C.3.3 Does the company have a reward/compensation policy that accounts for the performance of the company beyond short-term financial measures? The Bank has Remuneration Policy namely Risk Based Remuneration Policy dated 1 Dec 2018 which is formulated based on an integral part of the Bank’s financial capabilities and implemented based on competitive, fair and risk-based principles in line with the directions and policies of the OJK. It covers, including:
  • Prudential principle in the risk based remuneration
    • Fix remuneration shall refer to Bank’s policy by taking into account the scale of business, complexity of business, peer group, inflation, financial performance, prevailing regulations, etc
    • Variable remuneration will be given in cash and/or stock or stock based instrument issued by the Bank, in certain percentage as those applied for fix remuneration by considering performance, objectivity, independency and risk of the Bank
    • Variable remuneration will be provided to BOD and MRT by considering the role and responsibility in managing the Bank
  • Material Risk Takers Determination
    • Determination of MRT by using qualitative method
    • Determination of MRT can also use quantitative method
    • The employee whom determined as MRT may not determined as MRT at the next year
  • Malus and/or Clawback mechanism
    • Risk based variable remuneration will be provided by using malus method, clawback method or both methods
    • Minimum deferred period for variable remuneration is 3 years with prorate basis.
C.4 Stakeholders including individual employee and their representative bodies, should be able to freely communicate their concerns about illegal or unethical practices to the board and their rights should not be compromised for doing this
C.4.1 Does the company have a whistle blowing policy which includes procedures for complaints by employees and other stakeholders concerning alleged illegal and unethical behaviour and provide contact details via the company's website or annual report CIMB Niaga has Whistleblowing Policy dated Mar 2018 and gradually made improvement of it, both in: reporting mechanism, by appointing PT Deloitte Konsultan Indonesia, independent party to manage Bank’s whistleblowing system, socialization mechanism, through periodic email blast, etc

The detail of access to submit complaints and contact details are clearly disclosed in Annual Report and regularly disseminated to all employees through email.
C.4.2 Does the company have a policy or procedures to protect an employee/person who reveals alleged illegal/unethical behaviour from retaliation? Through the Whistleblowing Policy dated Mar 2018, CIMB Niaga ensures the protection to the reporting party, witnesses and reporters, among others the protection of identity confidentiality, providing facilities that are possible under applicable law, as well as protection from counterattack by the reported party.
PART CRITERIA EXPLANATION
D.1 Transparent Ownership Structure
D.1.1 Does the information on shareholdings reveal the identity of beneficial owners, holding 5% shareholding or more? Information on shareholding covers the information of ultimate shareholders, Top 20 shareholders, >5% shareholdings and shareholdings by BOC and BOD members. The information were included in 2018 Annual Report page 95-96, 120-123 and 504 and Bank's website in Shareholding Structure.
D.1.2 Does the company disclose the direct and indirect (deemed) shareholdings of major and/or substantial shareholders? 2018 Annual Report page 95-96, 120-123 and 504 disclosed CIMB Group corporate structure, including the Ultimate Shareholders of CIMB Niaga as well as in the Bank's website in Group Structure and Shareholding Structure
D.1.3 Does the company disclose the direct and indirect (deemed) shareholdings of directors (commissioners)? CIMB Niaga established Conflict Management Policy dated 2 Dec 2016, required BOC, BOD members and Employee to report to Control Room of CIMB Niaga before they conduct dealing transactions with CIMB Niaga's and/or CIMB Group's shares. Control Room of CIMB Niaga will review and ensure that there are no indication of insider trading and/or conflict of interest on such transactions. The respective BOC, BOD members and Employee are also required to notify Control Room maximum 2 working days after the transactions.

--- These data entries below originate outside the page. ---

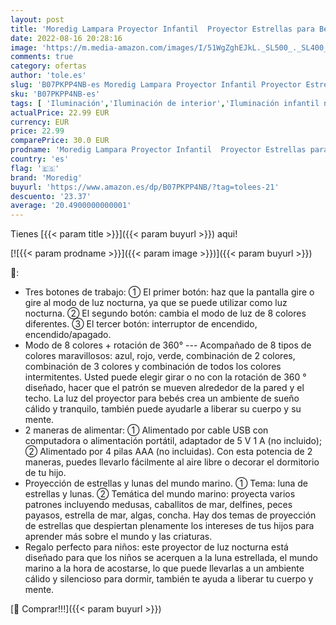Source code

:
 ```yaml
---
layout: post
title: 'Moredig Lampara Proyector Infantil  Proyector Estrellas para Bebe con 8 Colores Rotacion 360°  Lámpara de Noche para Bebé  Guardería  Dormitorio  Decoración Fiestas  Color Blanco'
date: 2022-08-16 20:28:16
image: 'https://m.media-amazon.com/images/I/51WgZghEJkL._SL500_._SL400_.jpg'
comments: true
category: ofertas
author: 'tole.es'
slug: 'B07PKPP4NB-es Moredig Lampara Proyector Infantil Proyector Estrellas...'
sku: 'B07PKPP4NB-es'
tags: [ 'Iluminación','Iluminación de interior','Iluminación infantil nocturna','Lámparas e iluminación infantil','bebe','bebé','moredig','🇪🇸', ]
actualPrice: 22.99 EUR
currency: EUR
price: 22.99
comparePrice: 30.0 EUR
prodname: 'Moredig Lampara Proyector Infantil  Proyector Estrellas para Bebe con 8 Colores Rotacion 360°  Lámpara de Noche para Bebé  Guardería  Dormitorio  Decoración Fiestas  Color Blanco'
country: 'es'
flag: '🇪🇸'
brand: 'Moredig'
buyurl: 'https://www.amazon.es/dp/B07PKPP4NB/?tag=tolees-21'
descuento: '23.37'
average: '20.4900000000001'
---
```


Tienes [{{< param title >}}]({{< param buyurl >}}) aqui!

[![{{< param prodname >}}]({{< param image >}})]({{< param buyurl >}})

🔎:

- Tres botones de trabajo: ① El primer botón: haz que la pantalla gire o gire al modo de luz nocturna, ya que se puede utilizar como luz nocturna. ② El segundo botón: cambia el modo de luz de 8 colores diferentes. ③ El tercer botón: interruptor de encendido, encendido/apagado.
- Modo de 8 colores + rotación de 360° --- Acompañado de 8 tipos de colores maravillosos: azul, rojo, verde, combinación de 2 colores, combinación de 3 colores y combinación de todos los colores intermitentes. Usted puede elegir girar o no con la rotación de 360 ° diseñado, hacer que el patrón se mueven alrededor de la pared y el techo. La luz del proyector para bebés crea un ambiente de sueño cálido y tranquilo, también puede ayudarle a liberar su cuerpo y su mente.
- 2 maneras de alimentar: ① Alimentado por cable USB con computadora o alimentación portátil, adaptador de 5 V 1 A (no incluido); ② Alimentado por 4 pilas AAA (no incluidas). Con esta potencia de 2 maneras, puedes llevarlo fácilmente al aire libre o decorar el dormitorio de tu hijo.
- Proyección de estrellas y lunas del mundo marino. ① Tema: luna de estrellas y lunas. ② Temática del mundo marino: proyecta varios patrones incluyendo medusas, caballitos de mar, delfines, peces payasos, estrella de mar, algas, concha. Hay dos temas de proyección de estrellas que despiertan plenamente los intereses de tus hijos para aprender más sobre el mundo y las criaturas.
- Regalo perfecto para niños: este proyector de luz nocturna está diseñado para que los niños se acerquen a la luna estrellada, el mundo marino a la hora de acostarse, lo que puede llevarlas a un ambiente cálido y silencioso para dormir, también te ayuda a liberar tu cuerpo y mente.

[🛒 Comprar!!!]({{< param buyurl >}})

CIMB Niaga 2018 Annual Report page 121-122 disclose CIMB Niaga's shareholding and CIMB Niaga's shares transactions by members of BOC and BOD as well as in the Bank's website in Share Transaction and Ownership by the BOC & BOD.
D.1.4 Does the company disclose the direct and indirect (deemed) shareholdings of senior management? CIMB Niaga established Conflict Management Policy dated 2 Dec 2016, required BOC, BOD members and Employee to report to Control Room of CIMB Niaga before they conduct dealing transactions with CIMB Niaga's and/or CIMB Group's shares. Control Room of CIMB Niaga will review and ensure that there are no indication of insider trading and/or conflict of interest on such transactions. The respective BOC, BOD members and Employee are also required to notify Control Room maximum 2 working days after the transactions.

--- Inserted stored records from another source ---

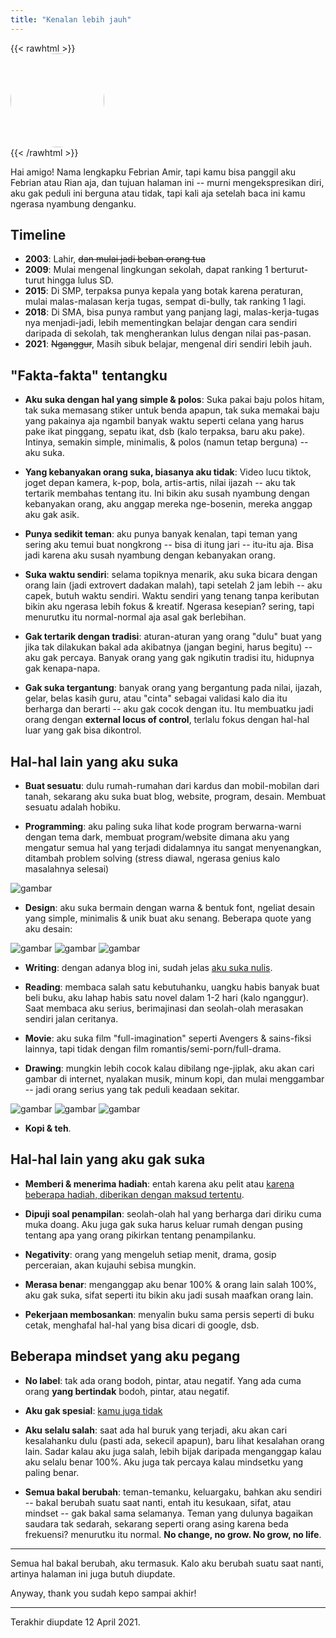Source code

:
 ```yaml
---
title: "Kenalan lebih jauh"
---
```


{{< rawhtml >}}
<img src="../img/photo.jpg" style="display: block; width: 150px; border-radius: 50%;">
{{< /rawhtml >}}

Hai amigo! Nama lengkapku Febrian Amir, tapi kamu bisa panggil aku Febrian atau Rian aja, dan tujuan halaman ini -- murni mengekspresikan diri, aku gak peduli ini berguna atau tidak, tapi kali aja setelah baca ini kamu ngerasa nyambung denganku.

## Timeline

- **2003**: Lahir, ~~dan mulai jadi beban orang tua~~
- **2009**: Mulai mengenal lingkungan sekolah, dapat ranking 1 berturut-turut hingga lulus SD.
- **2015**: Di SMP, terpaksa punya kepala yang botak karena peraturan, mulai malas-malasan kerja tugas, sempat di-bully, tak ranking 1 lagi.
- **2018**: Di SMA, bisa punya rambut yang panjang lagi, malas-kerja-tugas nya menjadi-jadi, lebih mementingkan belajar dengan cara sendiri daripada di sekolah, tak mengherankan lulus dengan nilai pas-pasan.
- **2021**: ~~Nganggur~~, Masih sibuk belajar, mengenal diri sendiri lebih jauh.

## "Fakta-fakta" tentangku

- **Aku suka dengan hal yang simple & polos**: Suka pakai baju polos hitam, tak suka memasang stiker untuk benda apapun, tak suka memakai baju yang pakainya aja ngambil banyak waktu seperti celana yang harus pake ikat pinggang, sepatu ikat, dsb (kalo terpaksa, baru aku pake). Intinya, semakin simple, minimalis, & polos (namun tetap berguna) -- aku suka.

- **Yang kebanyakan orang suka, biasanya aku tidak**: Video lucu tiktok, joget depan kamera, k-pop, bola, artis-artis, nilai ijazah -- aku tak tertarik membahas tentang itu. Ini bikin aku susah nyambung dengan kebanyakan orang, aku anggap mereka nge-bosenin, mereka anggap aku gak asik.

- **Punya sedikit teman**: aku punya banyak kenalan, tapi teman yang sering aku temui buat nongkrong -- bisa di itung jari -- itu-itu aja. Bisa jadi karena aku susah nyambung dengan kebanyakan orang.

- **Suka waktu sendiri**: selama topiknya menarik, aku suka bicara dengan orang lain (jadi extrovert dadakan malah), tapi setelah 2 jam lebih -- aku capek, butuh waktu sendiri. Waktu sendiri yang tenang tanpa keributan bikin aku ngerasa lebih fokus & kreatif. Ngerasa kesepian? sering, tapi menurutku itu normal-normal aja asal gak berlebihan.

- **Gak tertarik dengan tradisi**: aturan-aturan yang orang "dulu" buat yang jika tak dilakukan bakal ada akibatnya (jangan begini, harus begitu) -- aku gak percaya. Banyak orang yang gak ngikutin tradisi itu, hidupnya gak kenapa-napa.

- **Gak suka tergantung**: banyak orang yang bergantung pada nilai, ijazah, gelar, belas kasih guru, atau "cinta" sebagai validasi kalo dia itu berharga dan berarti -- aku gak cocok dengan itu. Itu membuatku jadi orang dengan **external locus of control**, terlalu fokus dengan hal-hal luar yang gak bisa dikontrol.

## Hal-hal lain yang aku suka

- **Buat sesuatu**: dulu rumah-rumahan dari kardus dan mobil-mobilan dari tanah, sekarang aku suka buat blog, website, program, desain. Membuat sesuatu adalah hobiku.

- **Programming**: aku paling suka lihat kode program berwarna-warni dengan tema dark, membuat program/website dimana aku yang mengatur semua hal yang terjadi didalamnya itu sangat menyenangkan, ditambah problem solving (stress diawal, ngerasa genius kalo masalahnya selesai)

![gambar](../img/prog.png)

- **Design**: aku suka bermain dengan warna & bentuk font, ngeliat desain yang simple, minimalis & unik buat aku senang. Beberapa quote yang aku desain:

![gambar](../img/design-1.png)
![gambar](../img/design-2.png)
![gambar](../img/design-3.png)

- **Writing**: dengan adanya blog ini, sudah jelas [aku suka nulis](/kenapa-nulis/).

- **Reading**: membaca salah satu kebutuhanku, uangku habis banyak buat beli buku, aku lahap habis satu novel dalam 1-2 hari (kalo nganggur). Saat membaca aku serius, berimajinasi dan seolah-olah merasakan sendiri jalan ceritanya.

- **Movie**: aku suka film "full-imagination" seperti Avengers & sains-fiksi lainnya, tapi tidak dengan film romantis/semi-porn/full-drama.

- **Drawing**: mungkin lebih cocok kalau dibilang nge-jiplak, aku akan cari gambar di internet, nyalakan musik, minum kopi, dan mulai menggambar -- jadi orang serius yang tak peduli keadaan sekitar.

![gambar](../img/drawing-1.jpg)
![gambar](../img/drawing-2.jpg)
![gambar](../img/drawing-3.jpg)

- **Kopi & teh**.

## Hal-hal lain yang aku gak suka

- **Memberi & menerima hadiah**: entah karena aku pelit atau [karena beberapa hadiah, diberikan dengan maksud tertentu](/hadiah/).

- **Dipuji soal penampilan**: seolah-olah hal yang berharga dari diriku cuma muka doang. Aku juga gak suka harus keluar rumah dengan pusing tentang apa yang orang pikirkan tentang penampilanku.

- **Negativity**: orang yang mengeluh setiap menit, drama, gosip perceraian, akan kujauhi sebisa mungkin.

- **Merasa benar**: menganggap aku benar 100% & orang lain salah 100%, aku gak suka, sifat seperti itu bikin aku jadi susah maafkan orang lain. 

- **Pekerjaan membosankan**: menyalin buku sama persis seperti di buku cetak, menghafal hal-hal yang bisa dicari di google, dsb.

## Beberapa mindset yang aku pegang

- **No label**: tak ada orang bodoh, pintar, atau negatif. Yang ada cuma orang **yang bertindak** bodoh, pintar, atau negatif.

- **Aku gak spesial**: [kamu juga tidak](/spesial/)

- **Aku selalu salah**: saat ada hal buruk yang terjadi, aku akan cari kesalahanku dulu (pasti ada, sekecil apapun), baru lihat kesalahan orang lain. Sadar kalau aku juga salah, lebih bijak daripada menganggap kalau aku selalu benar 100%. Aku juga tak percaya kalau mindsetku yang paling benar.

- **Semua bakal berubah**: teman-temanku, keluargaku, bahkan aku sendiri -- bakal berubah suatu saat nanti, entah itu kesukaan, sifat, atau mindset -- gak bakal sama selamanya. Teman yang dulunya bagaikan saudara tak sedarah, sekarang seperti orang asing karena beda frekuensi? menurutku itu normal. **No change, no grow. No grow, no life**.

---

Semua hal bakal berubah, aku termasuk. Kalo aku berubah suatu saat nanti, artinya halaman ini juga butuh diupdate.

Anyway, thank you sudah kepo sampai akhir!

---

Terakhir diupdate 12 April 2021.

Share ownership by Senior Management are dislosed through Bank's website.
D.1.5 Does the company disclose details of the parent/holding company, subsidiaries, associates, joint ventures and special purpose enterprises/ vehicles (SPEs)/ (SPVs)? 2018 Annual Report page 96 disclosed the profile of parent company (CIMB Group) and Bank's corporate structure. While on page 97-99 it was disclosed the information on CIMB Niaga's subsidiaries and joint ventures. The information are available also in the Bank's website in Group Structure and Affiliates.
D.2 Quality of Annual Report
Does the company's annual report disclose the following items:
D.2.1 Corporate Objectives Vision: to be the leading ASEAN Company
Mission: to provide universal banking services in Indonesia as a high-performing, institutionalised and integrated company located in ASEAN and key markets beyond, and to champion the acceleration of ASEAN integration and the region’s links to the rest of the world.

CIMB Niaga's vision, mission, company's culture and key values were disclosed in 2018 Sustainability Report and Annual Report page 87-89. While the disclosure of financial performance target or long-term goals are on page 230 of 2018 Annual Report.
D.2.2 Financial Performance indicators Financial performance indicators for the last five years can be found in 2018 Annual Report page 20-23.

The review on financial performance realisation against the target can be found in the 2018 Annual Report page 188-218

The last 7 years of CIMB Niaga's Annual Reports can be accessed through CIMB Niaga's website.
D.2.3 Non-Financial Performance indicators CIMB Niaga also uses non-financial indicators to measure the success and sustainability of its business. These include: customers satisfactory survey, customers complaints, employee turnover ratio, Bank's contribution to the environment and society. Such indicators were disclosed in the 2018 Annual Report page 9-18, 30-39, 144-186
D.2.4 Dividend Policy 'Dividend policy was disclosed in 2018 Annual Report page 231 and 567

CIMB Niaga may distribute dividend provided that the CAR is maintained at 17.5% (minimum). Dividend payouts may be exercised by taking into consideration the conditions and capacity of the Bank, as well as with regard to capital requirements and business continuity in order to maintain the Bank’s business development in the future.
D.2.5 Biographical details (at least age, academic qualifications, date of first appointment, relevant experience, and any other directorships of listed companies) of all directors/commissioners Profile of all members of BOC and BOD (covers age, academic qualifications, date of first appointment, relevant experience, and any other directorships of listed companies) can be accessed through Bank's website in BOC Profile, BOD Profile and also being disclosed in CIMB Niaga's 2018 Annual Report page 102-113.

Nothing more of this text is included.